Lindzey Duval (B.S. ’17) was named the 2017 National Student of the Year by the International Interior Design Association (IIDA) after having served as president of the Texas State chapter. In 2017, Senior Morgan Lebsack was one of 13 students nationwide to be awarded the Angelo Donghia Foundation $30,000 scholarship.

The Interior Design program joined the School of Family and Consumer Sciences in 1972. In 2016, 77 percent of students had secured jobs in the design field before graduation day.

"For my first semester, I was actually an education major," says Duval, a competitive dancer through high school. "Halfway through the semester, I decided to change my major to interior design. So although I chose Texas State because of the education program, I was lucky to find that the interior design program was, and is still, one of the top programs."
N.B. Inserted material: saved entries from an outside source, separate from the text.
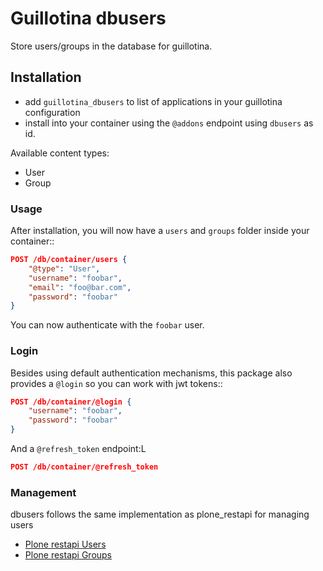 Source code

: 
# Guillotina dbusers

Store users/groups in the database for guillotina.


## Installation

- add `guillotina_dbusers` to list of applications in your guillotina configuration
- install into your container using the `@addons` endpoint using `dbusers` as id.

Available content types:
- User
- Group

### Usage

After installation, you will now have a `users` and `groups` folder inside
your container::

```json
POST /db/container/users {
    "@type": "User",
    "username": "foobar",
    "email": "foo@bar.com",
    "password": "foobar"
}
```


You can now authenticate with the `foobar` user.


### Login

Besides using default authentication mechanisms, this package also provides
a `@login` so you can work with jwt tokens::

```json
POST /db/container/@login {
    "username": "foobar",
    "password": "foobar"
}
```


And a `@refresh_token` endpoint:L

```json
POST /db/container/@refresh_token
```


### Management

dbusers follows the same implementation as plone_restapi for managing users

- [Plone restapi Users](https://plonerestapi.readthedocs.io/en/latest/users.html)
- [Plone restapi Groups](https://plonerestapi.readthedocs.io/en/latest/groups.html)
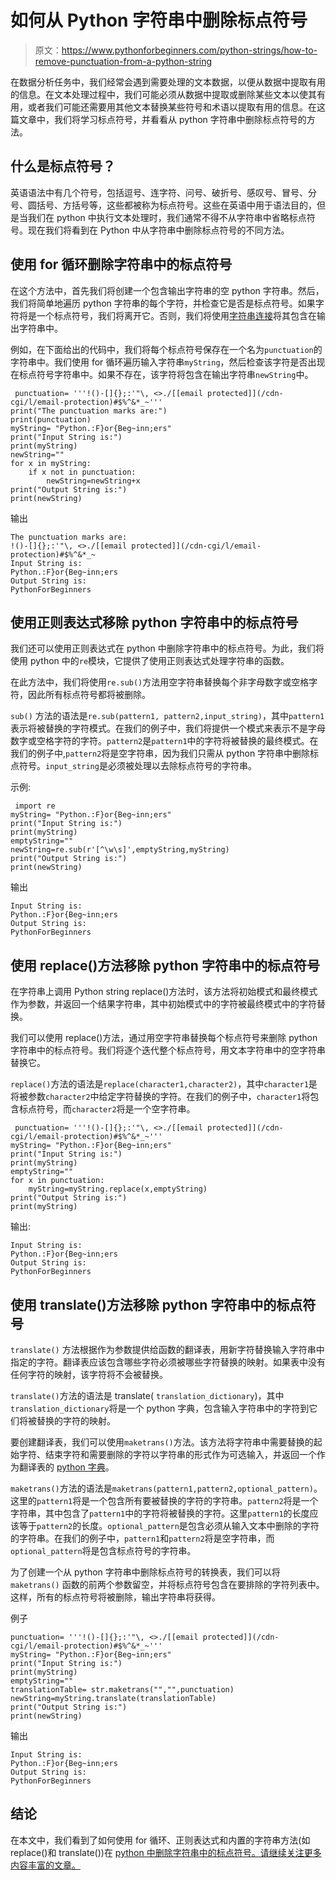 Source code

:# 如何从 Python 字符串中删除标点符号

> 原文：<https://www.pythonforbeginners.com/python-strings/how-to-remove-punctuation-from-a-python-string>

在数据分析任务中，我们经常会遇到需要处理的文本数据，以便从数据中提取有用的信息。在文本处理过程中，我们可能必须从数据中提取或删除某些文本以使其有用，或者我们可能还需要用其他文本替换某些符号和术语以提取有用的信息。在这篇文章中，我们将学习标点符号，并看看从 python 字符串中删除标点符号的方法。

## 什么是标点符号？

英语语法中有几个符号，包括逗号、连字符、问号、破折号、感叹号、冒号、分号、圆括号、方括号等，这些都被称为标点符号。这些在英语中用于语法目的，但是当我们在 python 中执行文本处理时，我们通常不得不从字符串中省略标点符号。现在我们将看到在 Python 中从字符串中删除标点符号的不同方法。

## 使用 for 循环删除字符串中的标点符号

在这个方法中，首先我们将创建一个包含输出字符串的空 python 字符串。然后，我们将简单地遍历 python 字符串的每个字符，并检查它是否是标点符号。如果字符将是一个标点符号，我们将离开它。否则，我们将使用[字符串连接](https://www.pythonforbeginners.com/concatenation/string-concatenation-and-formatting-in-python)将其包含在输出字符串中。

例如，在下面给出的代码中，我们将每个标点符号保存在一个名为`punctuation`的字符串中。我们使用 for 循环遍历输入字符串`myString`，然后检查该字符是否出现在标点符号字符串中。如果不存在，该字符将包含在输出字符串`newString`中。

```
 punctuation= '''!()-[]{};:'"\, <>./[[email protected]](/cdn-cgi/l/email-protection)#$%^&*_~'''
print("The punctuation marks are:")
print(punctuation)
myString= "Python.:F}or{Beg~inn;ers"
print("Input String is:")
print(myString)
newString=""
for x in myString:
    if x not in punctuation:
        newString=newString+x
print("Output String is:")
print(newString) 
```

输出

```
The punctuation marks are:
!()-[]{};:'"\, <>./[[email protected]](/cdn-cgi/l/email-protection)#$%^&*_~
Input String is:
Python.:F}or{Beg~inn;ers
Output String is:
PythonForBeginners
```

## 使用正则表达式移除 python 字符串中的标点符号

我们还可以使用正则表达式在 python 中删除字符串中的标点符号。为此，我们将使用 python 中的`re`模块，它提供了使用正则表达式处理字符串的函数。

在此方法中，我们将使用`re.sub()`方法用空字符串替换每个非字母数字或空格字符，因此所有标点符号都将被删除。

`sub()` 方法的语法是`re.sub(pattern1, pattern2,input_string)`，其中`pattern1`表示将被替换的字符模式。在我们的例子中，我们将提供一个模式来表示不是字母数字或空格字符的字符。`pattern2`是`pattern1`中的字符将被替换的最终模式。在我们的例子中,`pattern2`将是空字符串，因为我们只需从 python 字符串中删除标点符号。`input_string`是必须被处理以去除标点符号的字符串。

示例:

```
 import re
myString= "Python.:F}or{Beg~inn;ers"
print("Input String is:")
print(myString)
emptyString=""
newString=re.sub(r'[^\w\s]',emptyString,myString)
print("Output String is:")
print(newString)
```

输出

```
Input String is:
Python.:F}or{Beg~inn;ers
Output String is:
PythonForBeginners
```

## 使用 replace()方法移除 python 字符串中的标点符号

在字符串上调用 Python string replace()方法时，该方法将初始模式和最终模式作为参数，并返回一个结果字符串，其中初始模式中的字符被最终模式中的字符替换。

我们可以使用 replace()方法，通过用空字符串替换每个标点符号来删除 python 字符串中的标点符号。我们将逐个迭代整个标点符号，用文本字符串中的空字符串替换它。

`replace()`方法的语法是`replace(character1,character2)`，其中`character1`是将被参数`character2`中给定字符替换的字符。在我们的例子中，`character1`将包含标点符号，而`character2`将是一个空字符串。

```
 punctuation= '''!()-[]{};:'"\, <>./[[email protected]](/cdn-cgi/l/email-protection)#$%^&*_~'''
myString= "Python.:F}or{Beg~inn;ers"
print("Input String is:")
print(myString)
emptyString=""
for x in punctuation:
    myString=myString.replace(x,emptyString)
print("Output String is:")
print(myString)
```

输出:

```
Input String is:
Python.:F}or{Beg~inn;ers
Output String is:
PythonForBeginners
```

## 使用 translate()方法移除 python 字符串中的标点符号

`translate()` 方法根据作为参数提供给函数的翻译表，用新字符替换输入字符串中指定的字符。翻译表应该包含哪些字符必须被哪些字符替换的映射。如果表中没有任何字符的映射，该字符将不会被替换。

`translate()`方法的语法是 translate( `translation_dictionary`)，其中`translation_dictionary`将是一个 python 字典，包含输入字符串中的字符到它们将被替换的字符的映射。

要创建翻译表，我们可以使用`maketrans()`方法。该方法将字符串中需要替换的起始字符、结束字符和需要删除的字符以字符串的形式作为可选输入，并返回一个作为翻译表的 [python 字典](https://www.pythonforbeginners.com/dictionary/how-to-use-dictionaries-in-python/)。

`maketrans()`方法的语法是`maketrans(pattern1,pattern2,optional_pattern)`。这里的`pattern1`将是一个包含所有要被替换的字符的字符串。`pattern2`将是一个字符串，其中包含了`pattern1`中的字符将被替换的字符。这里`pattern1`的长度应该等于`pattern2`的长度。`optional_pattern`是包含必须从输入文本中删除的字符的字符串。在我们的例子中，`pattern1`和`pattern2`将是空字符串，而`optional_pattern`将是包含标点符号的字符串。

为了创建一个从 python 字符串中删除标点符号的转换表，我们可以将`maketrans()` 函数的前两个参数留空，并将标点符号包含在要排除的字符列表中。这样，所有的标点符号将被删除，输出字符串将获得。

例子

```
punctuation= '''!()-[]{};:'"\, <>./[[email protected]](/cdn-cgi/l/email-protection)#$%^&*_~'''
myString= "Python.:F}or{Beg~inn;ers"
print("Input String is:")
print(myString)
emptyString=""
translationTable= str.maketrans("","",punctuation)
newString=myString.translate(translationTable)
print("Output String is:")
print(newString)
```

输出

```
Input String is:
Python.:F}or{Beg~inn;ers
Output String is:
PythonForBeginners
```

## 结论

在本文中，我们看到了如何使用 for 循环、正则表达式和内置的字符串方法(如 replace()和 translate())在 [python 中删除字符串中的标点符号。请继续关注更多内容丰富的文章。](https://www.pythonforbeginners.com/loops/for-while-and-nested-loops-in-python) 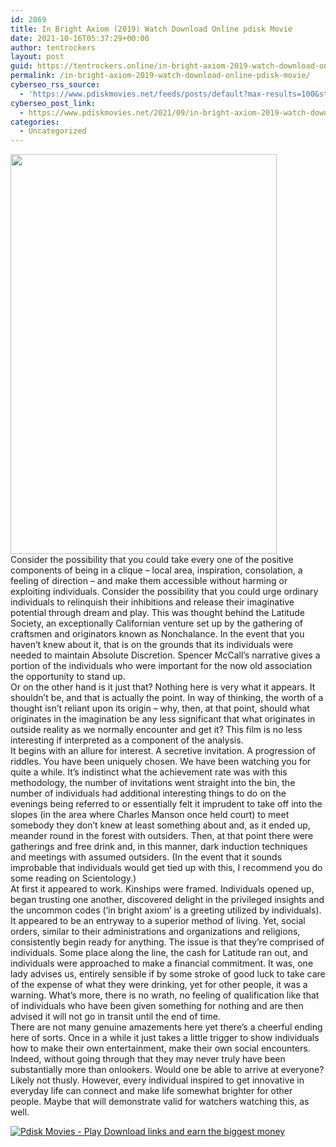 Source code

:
 ```yaml
---
id: 2869
title: In Bright Axiom (2019) Watch Download Online pdisk Movie
date: 2021-10-16T05:37:29+00:00
author: tentrockers
layout: post
guid: https://tentrockers.online/in-bright-axiom-2019-watch-download-online-pdisk-movie/
permalink: /in-bright-axiom-2019-watch-download-online-pdisk-movie/
cyberseo_rss_source:
  - 'https://www.pdiskmovies.net/feeds/posts/default?max-results=100&start-index=701'
cyberseo_post_link:
  - https://www.pdiskmovies.net/2021/09/in-bright-axiom-2019-watch-download.html
categories:
  - Uncategorized
---
```

<div class="separator">
  <a href="https://1.bp.blogspot.com/-am7OtEJ3iY0/YTHWlM2TySI/AAAAAAAAAmo/Wt3-5oIKiUwXW3bsZ_5dTk-j5OXdlCvWACLcBGAsYHQ/s465/In%2BBright%2BAxiom%2B%25282019%2529%2BWatch%2BDownload%2BOnline%2Bpdisk%2BMovie.jpg" imageanchor="1"><img loading="lazy" border="0" data-original-height="465" data-original-width="310" height="640" src="https://1.bp.blogspot.com/-am7OtEJ3iY0/YTHWlM2TySI/AAAAAAAAAmo/Wt3-5oIKiUwXW3bsZ_5dTk-j5OXdlCvWACLcBGAsYHQ/w426-h640/In%2BBright%2BAxiom%2B%25282019%2529%2BWatch%2BDownload%2BOnline%2Bpdisk%2BMovie.jpg" width="426" /></a>
</div>



<div>
  <div>
    <span>Consider the possibility that you could take every one of the positive components of being in a clique &#8211; local area, inspiration, consolation, a feeling of direction &#8211; and make them accessible without harming or exploiting individuals. Consider the possibility that you could urge ordinary individuals to relinquish their inhibitions and release their imaginative potential through dream and play. This was thought behind the Latitude Society, an exceptionally Californian venture set up by the gathering of craftsmen and originators known as Nonchalance. In the event that you haven&#8217;t knew about it, that is on the grounds that its individuals were needed to maintain Absolute Discretion. Spencer McCall&#8217;s narrative gives a portion of the individuals who were important for the now old association the opportunity to stand up.&nbsp;</span>
  </div>
  
  <div>
    <span>Or on the other hand is it just that? Nothing here is very what it appears. It shouldn&#8217;t be, and that is actually the point. In way of thinking, the worth of a thought isn&#8217;t reliant upon its origin &#8211; why, then, at that point, should what originates in the imagination be any less significant that what originates in outside reality as we normally encounter and get it? This film is no less interesting if interpreted as a component of the analysis.&nbsp;</span>
  </div>
  
  <div>
    <span>It begins with an allure for interest. A secretive invitation. A progression of riddles. You have been uniquely chosen. We have been watching you for quite a while. It&#8217;s indistinct what the achievement rate was with this methodology, the number of invitations went straight into the bin, the number of individuals had additional interesting things to do on the evenings being referred to or essentially felt it imprudent to take off into the slopes (in the area where Charles Manson once held court) to meet somebody they don&#8217;t knew at least something about and, as it ended up, meander round in the forest with outsiders. Then, at that point there were gatherings and free drink and, in this manner, dark induction techniques and meetings with assumed outsiders. (In the event that it sounds improbable that individuals would get tied up with this, I recommend you do some reading on Scientology.)&nbsp;</span>
  </div>
  
  <div>
    <span>At first it appeared to work. Kinships were framed. Individuals opened up, began trusting one another, discovered delight in the privileged insights and the uncommon codes (&#8216;in bright axiom&#8217; is a greeting utilized by individuals). It appeared to be an entryway to a superior method of living. Yet, social orders, similar to their administrations and organizations and religions, consistently begin ready for anything. The issue is that they&#8217;re comprised of individuals. Some place along the line, the cash for Latitude ran out, and individuals were approached to make a financial commitment. It was, one lady advises us, entirely sensible if by some stroke of good luck to take care of the expense of what they were drinking, yet for other people, it was a warning. What&#8217;s more, there is no wrath, no feeling of qualification like that of individuals who have been given something for nothing and are then advised it will not go in transit until the end of time.&nbsp;</span>
  </div>
  
  <div>
    <span>There are not many genuine amazements here yet there&#8217;s a cheerful ending here of sorts. Once in a while it just takes a little trigger to show individuals how to make their own entertainment, make their own social encounters. Indeed, without going through that they may never truly have been substantially more than onlookers. Would one be able to arrive at everyone? Likely not thusly. However, every individual inspired to get innovative in everyday life can connect and make life somewhat brighter for other people. Maybe that will demonstrate valid for watchers watching this, as well.</span>
  </div>
</div>

[![](https://1.bp.blogspot.com/-KJZYdQTn3nw/YS8VdIdXMyI/AAAAAAAAaw4/BR8dsGkpxw0T8C_4G4ALfMA7cP79KN3kwCLcBGAsYHQ/w400-h58/play_download_buttuons-removebg-preview.png "Pdisk Movies - Play Download links and earn the biggest money")](http://www.pdisk.net/share-video?videoid=nv2jz5000jdk) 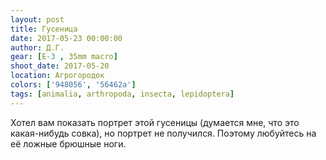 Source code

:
 ```yaml
---
layout: post
title: Гусеница
date: 2017-05-23 00:00:00
author: Д.Г.
gear: [E-3 , 35mm macro]
shoot_date: 2017-05-20
location: Агрогородок
colors: ['948056', '56462a']
tags: [animalia, arthropoda, insecta, lepidoptera]
---
```

Хотел вам показать портрет этой гусеницы (думается мне, что это какая-нибудь совка), но портрет не получился. Поэтому любуйтесь на её ложные брюшные ноги.
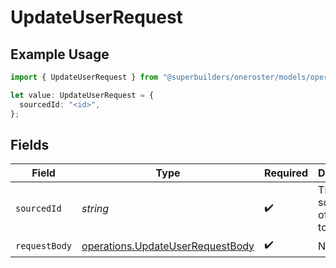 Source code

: # UpdateUserRequest

## Example Usage

```typescript
import { UpdateUserRequest } from "@superbuilders/oneroster/models/operations";

let value: UpdateUserRequest = {
  sourcedId: "<id>",
};
```

## Fields

| Field                                                                                | Type                                                                                 | Required                                                                             | Description                                                                          |
| ------------------------------------------------------------------------------------ | ------------------------------------------------------------------------------------ | ------------------------------------------------------------------------------------ | ------------------------------------------------------------------------------------ |
| `sourcedId`                                                                          | *string*                                                                             | :heavy_check_mark:                                                                   | The sourcedId of the user to update                                                  |
| `requestBody`                                                                        | [operations.UpdateUserRequestBody](../../models/operations/updateuserrequestbody.md) | :heavy_check_mark:                                                                   | N/A                                                                                  | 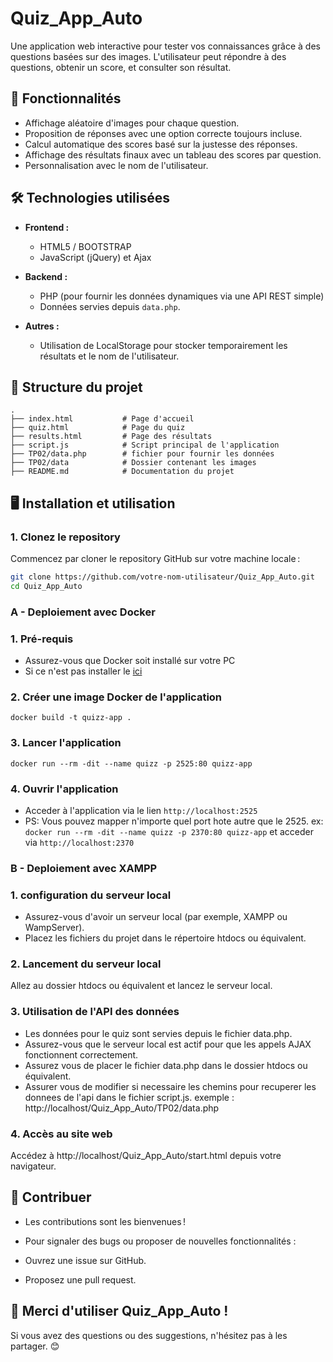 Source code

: # **Quiz_App_Auto**

Une application web interactive pour tester vos connaissances grâce à des questions basées sur des images. L'utilisateur peut répondre à des questions, obtenir un score, et consulter son résultat.

## 🚀 **Fonctionnalités**

- Affichage aléatoire d'images pour chaque question.
- Proposition de réponses avec une option correcte toujours incluse.
- Calcul automatique des scores basé sur la justesse des réponses.
- Affichage des résultats finaux avec un tableau des scores par question.
- Personnalisation avec le nom de l'utilisateur.

## 🛠️ **Technologies utilisées**

- **Frontend :**
  - HTML5 / BOOTSTRAP
  - JavaScript (jQuery) et Ajax 

- **Backend :**
  - PHP (pour fournir les données dynamiques via une API REST simple)
  - Données servies depuis `data.php`.

- **Autres :**
  - Utilisation de LocalStorage pour stocker temporairement les résultats et le nom de l'utilisateur.

## 📂 **Structure du projet**

```plaintext
.
├── index.html           # Page d'accueil
├── quiz.html            # Page du quiz
├── results.html         # Page des résultats
├── script.js            # Script principal de l'application
├── TP02/data.php        # fichier pour fournir les données
├── TP02/data            # Dossier contenant les images
├── README.md            # Documentation du projet

```
## 🖥️ Installation et utilisation

### 1. **Clonez le repository**
Commencez par cloner le repository GitHub sur votre machine locale :

```bash
git clone https://github.com/votre-nom-utilisateur/Quiz_App_Auto.git
cd Quiz_App_Auto
```
### A - Deploiement avec Docker

### 1. **Pré-requis**
* Assurez-vous que Docker soit installé sur votre PC 
* Si ce n'est pas installer le [ici](https://docs.docker.com/engine/install/)

### 2. Créer une image Docker de l'application
```
docker build -t quizz-app .
```

### 3. Lancer l'application
```
docker run --rm -dit --name quizz -p 2525:80 quizz-app
```

### 4. Ouvrir l'application
* Acceder à l'application via le lien `http://localhost:2525`
* PS: Vous pouvez mapper n'importe quel port hote autre que le 2525.
  ex: `docker run --rm -dit --name quizz -p 2370:80 quizz-app` et acceder via `http://localhost:2370`

### B - Deploiement avec XAMPP

### 1. **configuration du serveur local**
* Assurez-vous d'avoir un serveur local (par exemple, XAMPP ou WampServer).
* Placez les fichiers du projet dans le répertoire htdocs ou équivalent.

### 2. **Lancement du serveur local**
Allez au dossier htdocs ou équivalent et lancez le serveur local.

### 3. **Utilisation de l'API des données**
* Les données pour le quiz sont servies depuis le fichier data.php.
* Assurez-vous que le serveur local est actif pour que les appels AJAX fonctionnent correctement.
* Assurez vous de placer le fichier data.php dans le dossier htdocs ou équivalent.
* Assurer vous de modifier si necessaire les chemins pour recuperer les donnees de l'api dans le fichier script.js. exemple : http://localhost/Quiz_App_Auto/TP02/data.php

### 4. **Accès au site web**

Accédez à http://localhost/Quiz_App_Auto/start.html depuis votre navigateur.


## 🤝 **Contribuer**
* Les contributions sont les bienvenues !
* Pour signaler des bugs ou proposer de nouvelles fonctionnalités :

* Ouvrez une issue sur GitHub.
* Proposez une pull request.

## 🎉 **Merci d'utiliser Quiz_App_Auto !**
Si vous avez des questions ou des suggestions, n'hésitez pas à les partager. 😊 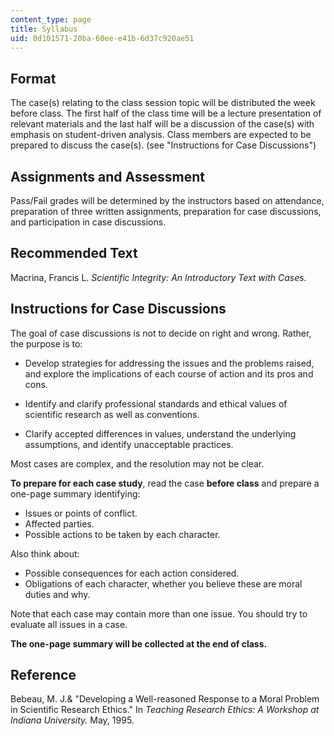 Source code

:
 ```yaml
---
content_type: page
title: Syllabus
uid: 0d101571-20ba-60ee-e41b-6d37c920ae51
---
```


Format
------

The case(s) relating to the class session topic will be distributed the week before class. The first half of the class time will be a lecture presentation of relevant materials and the last half will be a discussion of the case(s) with emphasis on student-driven analysis. Class members are expected to be prepared to discuss the case(s). (see "Instructions for Case Discussions")

Assignments and Assessment
--------------------------

Pass/Fail grades will be determined by the instructors based on attendance, preparation of three written assignments, preparation for case discussions, and participation in case discussions.

Recommended Text
----------------

Macrina, Francis L. _Scientific Integrity: An Introductory Text with Cases._

Instructions for Case Discussions
---------------------------------

The goal of case discussions is not to decide on right and wrong. Rather, the purpose is to:

*   Develop strategies for addressing the issues and the problems raised, and explore the implications of each course of action and its pros and cons.
*   Identify and clarify professional standards and ethical values of scientific research as well as conventions.
    
*   Clarify accepted differences in values, understand the underlying assumptions, and identify unacceptable practices.

Most cases are complex, and the resolution may not be clear. 

**To prepare for each case study**, read the case **before class** and prepare a one-page summary identifying:

*   Issues or points of conflict.
*   Affected parties.
*   Possible actions to be taken by each character.

Also think about:

*   Possible consequences for each action considered.
*   Obligations of each character, whether you believe these are moral duties and why.

Note that each case may contain more than one issue. You should try to evaluate all issues in a case.

**The one-page summary will be collected at the end of class.**

Reference
---------

Bebeau, M. J.& "Developing a Well-reasoned Response to a Moral Problem in Scientific Research Ethics." In _Teaching Research Ethics: A Workshop at Indiana University._ May, 1995. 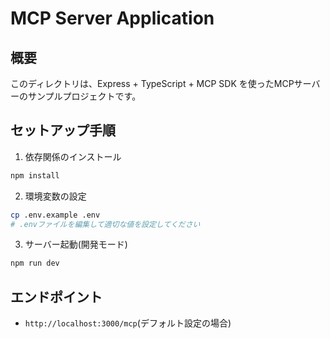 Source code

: # MCP Server Application

## 概要
このディレクトリは、Express + TypeScript + MCP SDK を使ったMCPサーバーのサンプルプロジェクトです。

## セットアップ手順

1. 依存関係のインストール
```bash
npm install
```

2. 環境変数の設定
```bash
cp .env.example .env
# .envファイルを編集して適切な値を設定してください
```

3. サーバー起動(開発モード)
```bash
npm run dev
```

## エンドポイント

- `http://localhost:3000/mcp`(デフォルト設定の場合)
Lebsack, an artist since her elementary school days, was initially torn between interior design and fashion merchandising. "Moving through the program and the growth and development I have seen in myself and the mentorship I have received from my professors, I understand that this work is my passion," she says. "In high school, I was a cross-country runner and I always had that one coach I looked to for guidance. Moving out of high school and into college, I was looking for that (mentor) and ever since my first class with Associate Professor Anjali Bhalodia, she took on that role for me. Because of that mentorship, I know wherever I end up I will be able to make the biggest difference."

Duval strongly feels that it was the opportunities provided to her by the university that have allowed her to begin working in her field of study. "I still remember getting the phone call that I had been selected and feeling overwhelmed with emotions," Duval says.

"This award has opened many doors for me, provided more connections in the industry, and allowed for direct connections with the wonderful people at IIDA, which allows me to experience more and get involved on a higher level. I have already seen the impact this award has made on my personal and professional life. I know even more exciting things are happening in the near future."

Since graduating in May 2017, Duval has been working in a full-time interior design position with HDR in Chicago. The Student of the Year Award recognizes student members whose involvement and leadership has significantly impacted their school’s interior design program.

"The interior design faculty are extremely proud that Lindzey’s hard work and dedication to the student IIDA chapter was recognized by such a prestigious, national award. She and her fellow IIDA officers worked diligently to bring a wide range of professionally enriching opportunities to the ID students last year and it’s nice to see that effort rewarded," says Associate Professor Caroline Hill, one of Duval’s professors.

Lebsack’s award was only the second time Texas State has submitted an entry into the Angelo Donghia scholarship competition, which is open to interior design students entering their senior year. Her mentor is understandably proud of Lebsack’s achievement. "Morgan is creative, hardworking, and highly respected by her fellow students. She is also engaged in many organizations on campus, including the IIDA student chapter. The ID program looks forward to seeing Morgan’s bright future as a design professional in the industry," Bhalodia says.

For the competition, Lebsack designed a space for a community. "When I think of interiors I think of the space that is designed. If it’s commercial every element should be purposeful; they aren’t just random spaces. Interiors are really special," she says. "My project was The Social Station — a space in downtown Dallas that allows for individual companies to co-exist in the same space. You come into the office and rent it for however long you need to help your company grow. At nighttime The Social Station turned into a pop-up shop market," she says.

Duval and Lebsack found their need for creativity, first spawned by dance and art and encouraged by their chosen field of study, and then cultivated through various opportunities.

The starting point for each was slightly different, but the passion for the work that they found along the way could not have been possible had it not been for the academic support they received.